You assume many things. The basis for your posited reasonable inference is a cherry-picked set of assumptions.
What doesn't make sense is to take Tokyo or Monaco out and say the view is more realistic. The special thing about Monaco is where it sits in the Diamond League schedule for 1500m -- when athletes are trying to qualify for the final.
It doesn't make sense to remove Kiprop, since we were looking precisely for an indication of the number of dopers faster than Elliot, Snell, Cram, and Coe. Before 1997, the number of performers faster than Coe was five. After 1997, the number of fast performers increased, and after the ABP, increased yet again.

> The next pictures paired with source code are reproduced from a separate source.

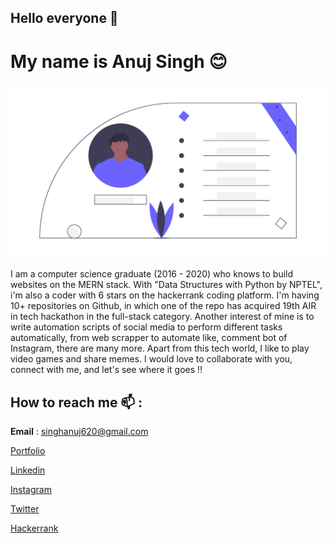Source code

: ## Hello everyone 👋</br> 
# My name is Anuj Singh :blush: </br>

<img src="./info.png" alt="Anuj Singh" width="600"/>

I am a computer science graduate (2016 - 2020) who knows to build websites on the MERN stack. With "Data Structures with Python by NPTEL", i'm also a coder with 6 stars on the hackerrank coding platform. I'm having 10+ repositories on Github, in which one of the repo has acquired 19th AIR in tech hackathon in the full-stack category. Another interest of mine is to write automation scripts of social media to perform different tasks automatically, from web scrapper to automate like, comment bot of Instagram, there are many more. Apart from this tech world, I like to play video games and share memes. I would love to collaborate with you, connect with me, and let's see where it goes !!


## How to reach me :mailbox: :

**Email** : singhanuj620@gmail.com

[Portfolio](https://anujportfolio.herokuapp.com/)

[Linkedin](https://www.linkedin.com/in/anuj-singh-007/)

[Instagram](https://instagram.com/anujcodeop)

[Twitter](https://twitter.com/singhanuj620)

[Hackerrank](https://www.hackerrank.com/singhanuj)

You say "unexplained" but this ignores several non-doping explanations for the destruction of world-records in the 1990s, despite providing some of them yourself. EPO is a particularly bad explanation for dominance from athletes originating from local regions, even after they change nationalities and move to countries with testing, given the worldwide nature of availability, the worldwide lack of testing until 2000, and the worldwide lack of OOC blood testing until the ABP in 2009.
Being on the AIU red flag list is about what the AIU doesn't know. It is not evidence of a high degree of doping, but evidence of a low degree of anti-doping -- the process by which the AIU gains knowledge.
All of the myths surrounding EPO and top performance are built on a mountain of what we don't know -- this lack of knowledge is essential to propagating the myths.
Speaking of what we don't know, while you and others take it for granted, we don't even know if El G doped. Not too long ago, 43% of knowledgeable letsrun readers believed his world records were clean.